## The task
Using the listing below, report each line holding the string "keyword".

## Records to use
- - -

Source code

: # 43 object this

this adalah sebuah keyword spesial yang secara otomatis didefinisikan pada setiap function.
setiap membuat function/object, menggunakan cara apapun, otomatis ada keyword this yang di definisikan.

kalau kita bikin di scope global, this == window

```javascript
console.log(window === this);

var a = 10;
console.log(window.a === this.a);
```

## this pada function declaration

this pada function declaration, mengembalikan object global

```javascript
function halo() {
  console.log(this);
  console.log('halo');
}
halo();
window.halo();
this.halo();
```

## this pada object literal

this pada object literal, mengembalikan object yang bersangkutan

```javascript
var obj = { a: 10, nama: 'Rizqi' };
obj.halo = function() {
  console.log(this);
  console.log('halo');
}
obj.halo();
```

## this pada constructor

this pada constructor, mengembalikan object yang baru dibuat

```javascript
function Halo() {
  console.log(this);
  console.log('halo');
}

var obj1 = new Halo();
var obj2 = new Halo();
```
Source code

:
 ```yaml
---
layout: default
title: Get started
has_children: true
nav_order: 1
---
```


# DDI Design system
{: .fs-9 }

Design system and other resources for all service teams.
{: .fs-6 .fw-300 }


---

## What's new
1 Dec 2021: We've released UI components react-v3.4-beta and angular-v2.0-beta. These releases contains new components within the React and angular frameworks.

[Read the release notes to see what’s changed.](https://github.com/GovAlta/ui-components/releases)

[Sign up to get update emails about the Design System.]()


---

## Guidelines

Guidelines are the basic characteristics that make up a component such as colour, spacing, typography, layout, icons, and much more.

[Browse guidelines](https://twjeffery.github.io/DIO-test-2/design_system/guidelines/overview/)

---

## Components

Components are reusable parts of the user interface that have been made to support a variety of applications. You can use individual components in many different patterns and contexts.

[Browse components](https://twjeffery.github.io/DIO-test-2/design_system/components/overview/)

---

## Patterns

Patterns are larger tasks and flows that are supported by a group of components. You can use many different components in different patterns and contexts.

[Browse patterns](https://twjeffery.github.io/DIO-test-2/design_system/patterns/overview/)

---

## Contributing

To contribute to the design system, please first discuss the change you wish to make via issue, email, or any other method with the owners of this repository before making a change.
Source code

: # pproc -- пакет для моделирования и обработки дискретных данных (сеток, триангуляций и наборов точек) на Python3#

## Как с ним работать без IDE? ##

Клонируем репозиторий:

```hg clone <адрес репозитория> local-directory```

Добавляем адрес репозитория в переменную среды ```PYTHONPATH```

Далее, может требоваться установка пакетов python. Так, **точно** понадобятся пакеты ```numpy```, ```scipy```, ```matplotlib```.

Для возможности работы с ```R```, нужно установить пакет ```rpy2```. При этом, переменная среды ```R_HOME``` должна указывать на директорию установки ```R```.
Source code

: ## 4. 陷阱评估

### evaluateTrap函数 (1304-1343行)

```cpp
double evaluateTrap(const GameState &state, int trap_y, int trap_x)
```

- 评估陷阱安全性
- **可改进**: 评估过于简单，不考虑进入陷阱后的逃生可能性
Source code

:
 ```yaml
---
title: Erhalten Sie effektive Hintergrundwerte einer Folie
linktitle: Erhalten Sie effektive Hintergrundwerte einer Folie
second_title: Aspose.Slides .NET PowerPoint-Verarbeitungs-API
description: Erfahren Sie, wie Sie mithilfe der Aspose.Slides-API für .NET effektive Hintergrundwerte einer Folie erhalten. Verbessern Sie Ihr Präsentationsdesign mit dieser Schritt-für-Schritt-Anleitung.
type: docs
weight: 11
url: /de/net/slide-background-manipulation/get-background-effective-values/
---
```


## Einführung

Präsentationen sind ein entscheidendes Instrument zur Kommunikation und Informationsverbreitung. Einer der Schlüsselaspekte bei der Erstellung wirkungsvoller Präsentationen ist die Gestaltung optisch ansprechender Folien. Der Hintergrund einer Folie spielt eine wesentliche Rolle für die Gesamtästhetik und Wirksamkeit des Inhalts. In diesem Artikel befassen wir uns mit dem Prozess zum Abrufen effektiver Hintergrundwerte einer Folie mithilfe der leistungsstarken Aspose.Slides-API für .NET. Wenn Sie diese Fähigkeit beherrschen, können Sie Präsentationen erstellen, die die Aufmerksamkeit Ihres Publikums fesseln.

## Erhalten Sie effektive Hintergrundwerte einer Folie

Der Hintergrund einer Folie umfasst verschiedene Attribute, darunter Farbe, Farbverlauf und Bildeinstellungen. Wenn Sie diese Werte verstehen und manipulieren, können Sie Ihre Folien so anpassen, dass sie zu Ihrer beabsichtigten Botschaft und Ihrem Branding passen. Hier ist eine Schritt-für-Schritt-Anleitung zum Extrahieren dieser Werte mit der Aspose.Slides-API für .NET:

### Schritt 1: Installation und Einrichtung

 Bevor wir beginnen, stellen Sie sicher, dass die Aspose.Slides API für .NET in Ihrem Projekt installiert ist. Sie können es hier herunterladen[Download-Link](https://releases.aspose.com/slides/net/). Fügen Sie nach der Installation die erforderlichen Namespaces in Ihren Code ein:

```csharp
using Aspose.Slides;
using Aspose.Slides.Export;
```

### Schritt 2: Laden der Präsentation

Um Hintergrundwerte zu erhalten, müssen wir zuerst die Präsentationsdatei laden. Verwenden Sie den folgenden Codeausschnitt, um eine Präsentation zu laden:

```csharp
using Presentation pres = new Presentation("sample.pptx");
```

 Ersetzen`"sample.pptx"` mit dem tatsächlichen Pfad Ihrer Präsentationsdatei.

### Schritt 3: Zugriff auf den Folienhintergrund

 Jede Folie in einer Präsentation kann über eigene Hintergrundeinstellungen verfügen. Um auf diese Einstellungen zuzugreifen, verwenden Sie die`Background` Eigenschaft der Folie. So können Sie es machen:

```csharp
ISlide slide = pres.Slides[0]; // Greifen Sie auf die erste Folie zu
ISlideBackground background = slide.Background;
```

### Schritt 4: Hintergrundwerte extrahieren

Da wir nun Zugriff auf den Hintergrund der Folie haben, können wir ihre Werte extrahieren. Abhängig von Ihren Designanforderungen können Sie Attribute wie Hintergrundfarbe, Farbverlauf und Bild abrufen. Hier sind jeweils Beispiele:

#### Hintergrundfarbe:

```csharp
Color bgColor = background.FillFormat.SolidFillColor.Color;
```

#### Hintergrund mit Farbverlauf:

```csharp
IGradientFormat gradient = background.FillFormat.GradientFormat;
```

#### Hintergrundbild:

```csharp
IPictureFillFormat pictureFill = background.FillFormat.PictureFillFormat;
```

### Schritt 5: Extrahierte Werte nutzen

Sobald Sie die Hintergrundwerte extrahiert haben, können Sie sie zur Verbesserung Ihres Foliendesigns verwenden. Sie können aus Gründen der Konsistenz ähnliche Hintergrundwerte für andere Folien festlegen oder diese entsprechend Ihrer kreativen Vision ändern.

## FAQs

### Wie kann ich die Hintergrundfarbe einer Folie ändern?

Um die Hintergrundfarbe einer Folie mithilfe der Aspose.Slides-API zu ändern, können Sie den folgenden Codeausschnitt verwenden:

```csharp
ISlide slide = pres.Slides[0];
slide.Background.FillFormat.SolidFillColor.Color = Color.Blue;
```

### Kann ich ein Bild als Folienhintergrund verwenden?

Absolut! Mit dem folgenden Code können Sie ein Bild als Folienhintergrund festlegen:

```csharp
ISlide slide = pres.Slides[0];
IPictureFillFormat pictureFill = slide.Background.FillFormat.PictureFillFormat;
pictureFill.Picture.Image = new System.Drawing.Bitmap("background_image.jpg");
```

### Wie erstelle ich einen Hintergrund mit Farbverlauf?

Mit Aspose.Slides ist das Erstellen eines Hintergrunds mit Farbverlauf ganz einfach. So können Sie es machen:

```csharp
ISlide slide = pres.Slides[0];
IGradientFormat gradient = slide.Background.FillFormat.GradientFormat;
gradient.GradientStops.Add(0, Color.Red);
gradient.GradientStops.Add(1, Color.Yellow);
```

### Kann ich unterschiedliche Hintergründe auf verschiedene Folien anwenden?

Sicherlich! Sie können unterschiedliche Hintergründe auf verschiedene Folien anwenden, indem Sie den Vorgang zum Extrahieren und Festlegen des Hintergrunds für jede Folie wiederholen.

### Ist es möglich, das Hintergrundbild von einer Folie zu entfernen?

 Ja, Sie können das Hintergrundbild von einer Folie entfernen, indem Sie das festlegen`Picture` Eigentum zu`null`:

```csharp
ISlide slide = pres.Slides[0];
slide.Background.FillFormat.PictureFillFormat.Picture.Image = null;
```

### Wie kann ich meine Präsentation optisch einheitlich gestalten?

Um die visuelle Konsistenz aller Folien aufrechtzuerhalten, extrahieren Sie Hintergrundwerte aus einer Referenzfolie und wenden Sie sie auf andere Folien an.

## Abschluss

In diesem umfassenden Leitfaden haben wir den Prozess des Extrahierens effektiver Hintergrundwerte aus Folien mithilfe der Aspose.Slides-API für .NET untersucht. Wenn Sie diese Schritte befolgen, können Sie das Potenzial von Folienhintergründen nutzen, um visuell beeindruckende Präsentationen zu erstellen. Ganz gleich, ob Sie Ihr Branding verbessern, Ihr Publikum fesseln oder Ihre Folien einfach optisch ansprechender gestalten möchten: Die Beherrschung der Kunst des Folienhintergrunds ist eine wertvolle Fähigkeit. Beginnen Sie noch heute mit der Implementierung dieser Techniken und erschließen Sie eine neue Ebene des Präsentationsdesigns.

- - -

## Response for this exercise
this adalah sebuah keyword spesial yang secara otomatis didefinisikan pada setiap function.
setiap membuat function/object, menggunakan cara apapun, otomatis ada keyword this yang di definisikan.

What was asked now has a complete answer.